FLs_rx.Pattern (template)

* This pattern has no MIDDLE/NICK, is single-word last name,
* and has no permutations.

^
  [ ]?

   # First (req'd)
    ([^\ ,()"']+)              # (1) first name

   # Preferred first
    (?: [ ]
       (                       # (2) (preferred), -or-
         \( ([^)]*?) \)        # (3)  preferred
       )
    )?  

   # Single Last (req'd)
     [ ]
     ([^\ ,()"']+)             # (4) single word last name

   # Suffix 
    (?: [ ]? , [ ]? (.*?) )?   # (5) suffix

  [ ]?
$

-----------------------------------

FLm_rx.Pattern (template)

* This pattern has no NICK, is multi-word last name,
* and has 2 permutations.
* 1. Middle as part of Last name.
* 2. Middle is separate from Last name.

^
  [ ]?

   # First (req'd)
    ([^\ ,()"']+)              # (1) first name

   # Preferred first
    (?: [ ]
       (                       # (2) (preferred), -or-
         \( ([^)]*?) \)        # (3)  preferred
       )
    )?  

   # Multi Last (req'd)
    [ ]
    (                         # (4) Multi, as Middle + Last,
                              # -or-
       (?:                         # Middle
          (                        # (5) full middle, -or-
             ([^\ ,()"'])          # (6) initial
             [^\ ,()"']*
          )
          [ ]
       )
                                   # Last (req'd)
       (                           # (7) multi/single word last name
          [^\ ,()"']+
          (?:[ ][^\ ,()"']+)* 
       )
    )

   # Suffix 
    (?: [ ]? , [ ]? (.*?) )?   # (8) suffix

  [ ]?
$

-----------------------------------

Each of these regexes are mutually exclusive and should be checked
in an if-then-else like this (Pseudo code):

str_Normal = rxDot.Replace(rxWSp.Replace(str, " "), "")

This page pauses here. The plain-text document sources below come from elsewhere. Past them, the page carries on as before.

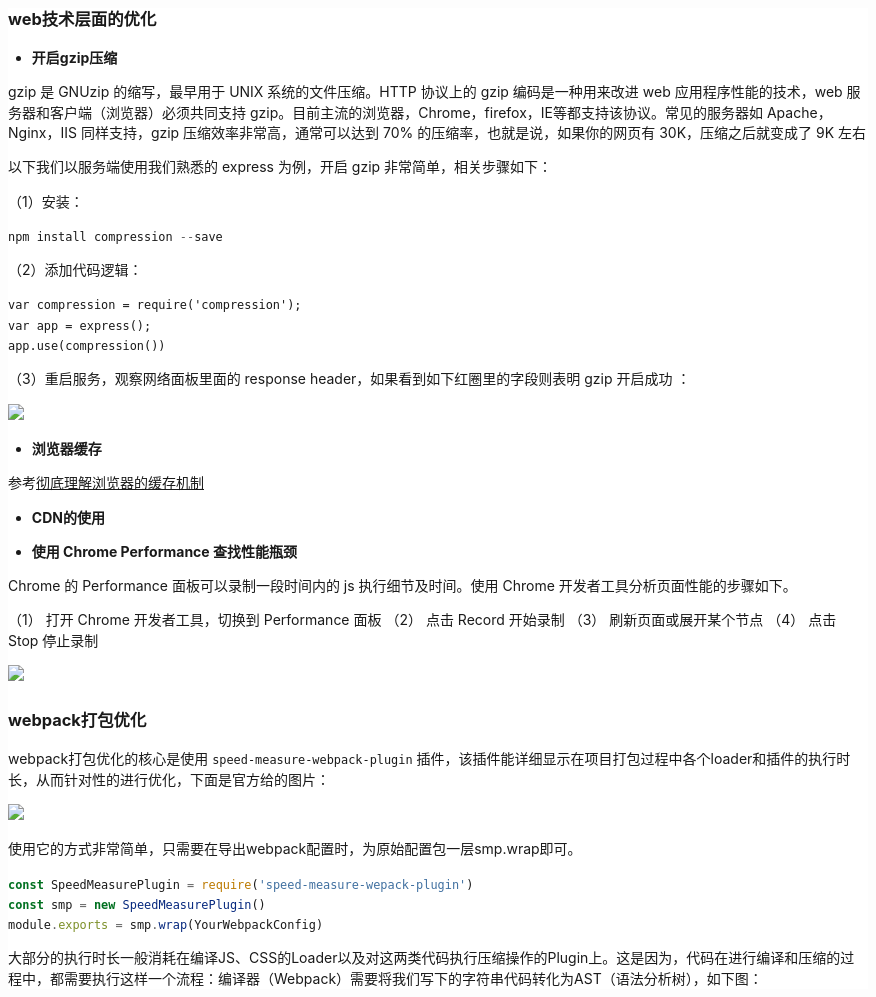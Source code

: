 ### web技术层面的优化

+ **开启gzip压缩**

gzip 是 GNUzip 的缩写，最早用于 UNIX 系统的文件压缩。HTTP 协议上的 gzip 编码是一种用来改进 web 应用程序性能的技术，web 服务器和客户端（浏览器）必须共同支持 gzip。目前主流的浏览器，Chrome，firefox，IE等都支持该协议。常见的服务器如 Apache，Nginx，IIS 同样支持，gzip 压缩效率非常高，通常可以达到 70% 的压缩率，也就是说，如果你的网页有 30K，压缩之后就变成了 9K 左右

以下我们以服务端使用我们熟悉的 express 为例，开启 gzip 非常简单，相关步骤如下：

（1）安装：
```js
npm install compression --save
```
（2）添加代码逻辑：
```
var compression = require('compression');
var app = express();
app.use(compression())
```
（3）重启服务，观察网络面板里面的 response header，如果看到如下红圈里的字段则表明 gzip 开启成功 ：

![](https://cdn.jsdelivr.net/gh/jimdeng92/static_1/1.png)

+ **浏览器缓存**

参考[彻底理解浏览器的缓存机制](./彻底理解浏览器的缓存机制.md)

+ **CDN的使用**

+ **使用 Chrome Performance 查找性能瓶颈**

Chrome 的 Performance 面板可以录制一段时间内的 js 执行细节及时间。使用 Chrome 开发者工具分析页面性能的步骤如下。

（1） 打开 Chrome 开发者工具，切换到 Performance 面板
（2） 点击 Record 开始录制
（3） 刷新页面或展开某个节点
（4） 点击 Stop 停止录制

![](https://cdn.jsdelivr.net/gh/jimdeng92/static_1/2.png)

### webpack打包优化

webpack打包优化的核心是使用 `speed-measure-webpack-plugin` 插件，该插件能详细显示在项目打包过程中各个loader和插件的执行时长，从而针对性的进行优化，下面是官方给的图片：

![](https://cdn.jsdelivr.net/gh/jimdeng92/static_1/33.png)

使用它的方式非常简单，只需要在导出webpack配置时，为原始配置包一层smp.wrap即可。

```js
const SpeedMeasurePlugin = require('speed-measure-wepack-plugin')
const smp = new SpeedMeasurePlugin()
module.exports = smp.wrap(YourWebpackConfig)
```

大部分的执行时长一般消耗在编译JS、CSS的Loader以及对这两类代码执行压缩操作的Plugin上。这是因为，代码在进行编译和压缩的过程中，都需要执行这样一个流程：编译器（Webpack）需要将我们写下的字符串代码转化为AST（语法分析树），如下图：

If  Nick_rx.Test(str_Normal) Then
     N_1a  = rxWSp.Replace( Nick_rx.Replace(str_Normal, "$9 $10 , $1 $2 $4 $6 "), " ")
     N_1aa = rxWSp.Replace( Nick_rx.Replace(str_Normal, "$9 $10 , $1 $3 $4 $8 "), " ")
     N_1b  = rxWSp.Replace( Nick_rx.Replace(str_Normal, "$9 $10 , $1 $2 $5 $6 "), " ")
     N_1bb = rxWSp.Replace( Nick_rx.Replace(str_Normal, "$9 $10 , $1 $3 $5 $8 "), " ")
     N_2   = rxWSp.Replace( Nick_rx.Replace(str_Normal, "$9 $10 , $1 $5 "), " ")

     ' see test case results in output below
Else

If FLs_rx.Test(str_Normal) Then

     FLs_1a  = rxWSp.Replace( FLs_rx.Replace(str_Normal, "$4 $5 , $1 $2 "), " ")
     FLs_1aa = rxWSp.Replace( FLs_rx.Replace(str_Normal, "$4 $5 , $1 $3 "), " ")
     FLs_2   = rxWSp.Replace( FLs_rx.Replace(str_Normal, "$4 $5 , $1 "), " ")

Else

If FLm_rx.Test(str_Normal) Then

   ' Permutation 1:
     FLm1_1a  = rxWSp.Replace( FLm_rx.Replace(str_Normal, "$4 $8 , $1 $2 "), " ")
     FLm1_1aa = rxWSp.Replace( FLm_rx.Replace(str_Normal, "$4 $8 , $1 $3 "), " ")
     FLm1_2   = rxWSp.Replace( FLm_rx.Replace(str_Normal, "$4 $8 , $1 "), " ")

  ' Permutation 2:
     FLm2_1a  = rxWSp.Replace( FLm_rx.Replace(str_Normal, "$7 $8 , $1 $2 $5 "), " ")
     FLm2_1aa = rxWSp.Replace( FLm_rx.Replace(str_Normal, "$7 $8 , $1 $3 $5 "), " ")
     FLm2_1b  = rxWSp.Replace( FLm_rx.Replace(str_Normal, "$7 $8 , $1 $2 $6 "), " ")
     FLm2_1bb = rxWSp.Replace( FLm_rx.Replace(str_Normal, "$7 $8 , $1 $3 $6 "), " ")
     FLm2_2   = rxWSp.Replace( FLm_rx.Replace(str_Normal, "$7 $8 , $1 $6 "), " ")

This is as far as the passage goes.